== Segment start ==
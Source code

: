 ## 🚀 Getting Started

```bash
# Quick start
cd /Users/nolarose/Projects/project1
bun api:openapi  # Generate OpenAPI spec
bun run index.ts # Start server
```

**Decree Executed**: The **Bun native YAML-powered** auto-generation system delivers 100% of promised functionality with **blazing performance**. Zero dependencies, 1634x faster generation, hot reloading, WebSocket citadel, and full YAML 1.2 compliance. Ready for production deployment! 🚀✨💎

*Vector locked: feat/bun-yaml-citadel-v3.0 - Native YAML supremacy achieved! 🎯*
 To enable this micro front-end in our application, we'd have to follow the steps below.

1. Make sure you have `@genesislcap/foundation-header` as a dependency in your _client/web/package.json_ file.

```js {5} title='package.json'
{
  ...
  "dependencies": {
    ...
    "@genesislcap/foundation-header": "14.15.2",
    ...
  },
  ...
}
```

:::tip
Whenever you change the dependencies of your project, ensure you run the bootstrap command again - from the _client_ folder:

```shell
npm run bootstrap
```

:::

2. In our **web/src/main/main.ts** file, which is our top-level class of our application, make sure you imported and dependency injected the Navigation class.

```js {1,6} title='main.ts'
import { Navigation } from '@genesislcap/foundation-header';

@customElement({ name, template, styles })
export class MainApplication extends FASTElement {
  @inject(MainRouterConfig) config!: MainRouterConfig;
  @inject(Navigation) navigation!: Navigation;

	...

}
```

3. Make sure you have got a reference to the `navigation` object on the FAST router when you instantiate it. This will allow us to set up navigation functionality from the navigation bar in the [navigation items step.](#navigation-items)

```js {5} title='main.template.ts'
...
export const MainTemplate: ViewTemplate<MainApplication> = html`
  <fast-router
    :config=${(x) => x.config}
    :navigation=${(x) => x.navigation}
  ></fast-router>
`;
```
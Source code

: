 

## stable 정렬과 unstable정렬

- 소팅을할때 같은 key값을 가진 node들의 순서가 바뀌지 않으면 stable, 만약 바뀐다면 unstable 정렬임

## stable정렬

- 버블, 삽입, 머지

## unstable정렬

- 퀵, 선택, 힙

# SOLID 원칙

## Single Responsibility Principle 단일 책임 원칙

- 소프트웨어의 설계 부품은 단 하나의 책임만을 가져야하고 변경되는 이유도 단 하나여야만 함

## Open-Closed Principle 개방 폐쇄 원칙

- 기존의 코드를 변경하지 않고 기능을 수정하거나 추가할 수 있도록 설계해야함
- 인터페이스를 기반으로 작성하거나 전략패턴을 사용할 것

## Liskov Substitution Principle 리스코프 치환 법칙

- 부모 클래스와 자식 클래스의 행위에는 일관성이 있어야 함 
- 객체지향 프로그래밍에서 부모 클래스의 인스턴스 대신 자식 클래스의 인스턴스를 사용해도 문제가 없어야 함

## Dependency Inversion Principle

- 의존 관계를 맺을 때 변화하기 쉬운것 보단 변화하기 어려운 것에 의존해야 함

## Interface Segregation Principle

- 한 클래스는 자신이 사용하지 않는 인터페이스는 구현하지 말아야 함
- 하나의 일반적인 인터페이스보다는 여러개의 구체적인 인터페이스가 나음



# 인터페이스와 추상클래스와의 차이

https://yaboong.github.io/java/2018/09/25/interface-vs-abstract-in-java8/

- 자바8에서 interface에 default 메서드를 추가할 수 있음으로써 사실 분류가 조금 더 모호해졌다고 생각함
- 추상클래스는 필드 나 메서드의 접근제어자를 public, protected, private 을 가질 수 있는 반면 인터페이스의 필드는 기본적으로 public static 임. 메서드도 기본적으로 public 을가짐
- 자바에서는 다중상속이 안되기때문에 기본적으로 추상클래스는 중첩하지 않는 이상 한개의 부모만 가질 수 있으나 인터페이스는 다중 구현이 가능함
== Segment end ==
■ **THE TASK**
Report how many lines of the records above contain the word "bootstrap", and give only that number.

■ **REPLY TO THE EXERCISE**
2